Here's another vid from the same concert. And there are lots more, that you can find if you search using the Arabic, اسلام شيبسى.
Eyre also mentions another artist, DJ Amr Haha, from Ain Shams, who I had heard previously. I think his stuff is really incredible, very loud, intense, autotuned, hypnotically repetitive sha'abi Egyptronica.
There is a lot of his stuff on youtube. Check out this track, identified simply as عمروحاحا 2010. Note how many hits it has. As of this viewing, 186,600. Some people are paying attention.
Here's another Ha Ha track, from August 2010, identified just as عمرو حاحا الجديد.
664,737 hits for this one. There are lots of Haha vids out there, just search for عمرو حاحا.

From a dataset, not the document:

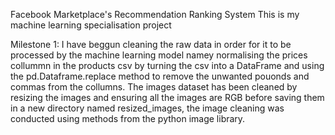 Facebook Marketplace's Recommendation Ranking System
This is my machine learning specialisation project 

Milestone 1:
I have beggun cleaning the raw data in order for it to be processed by the machine learning model namey normalising the prices collummn in the products csv by turning the csv into a DataFrame and using the pd.Dataframe.replace method to remove the unwanted pouonds and commas from the collumns. The images dataset has been cleaned by resizing the images and ensuring all the images are RGB before saving them in a new directory named resized_images, the image cleaning was conducted using methods from the python image library.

Here's a link to an article by Ola El-Saket, "The Shaabi music breakthrough," from Al-Masry Al-Youm (October 22), which discusses the emergence of this brand of Egyptian sha'abi music (she calls it "shaabi techno") in the early 2000s. These artists emerged, El-Seket says, as cheaper alternatives to hiring singers and dancing to perform at weddings in popular quarters. Eventually the artists started to hold street festivals as well, aimed primarily at young men in the popular quarters. There is a dispute between Amr Haha and Sallam City's DJ Figo (who I posted about last month, identifying him as DJ Vigo) over which of them invented the "shaabi techno" genre.
El-Saket also writes that "Shaabi music is very similar to rap and hip hop in terms of its inception, and the songs are not free from populist views on social issues. Haha for instance tackles how security forces intimidate people in one of his songs, titled “Your ID, Punk!”...
Figo also played his famous track about the revolution, which mixes Omar Suleiman’s famous 11 February speech with a techno beat."
(Hopefully I can find these tracks in future.)
Other names mentioned as part of this sha'abi techno trend are Alaa Fifty, Al-Sadat Rap, Wezza and Benzina. Hopefully I can find some youtube vids of these artists in future. In the meantime: you look!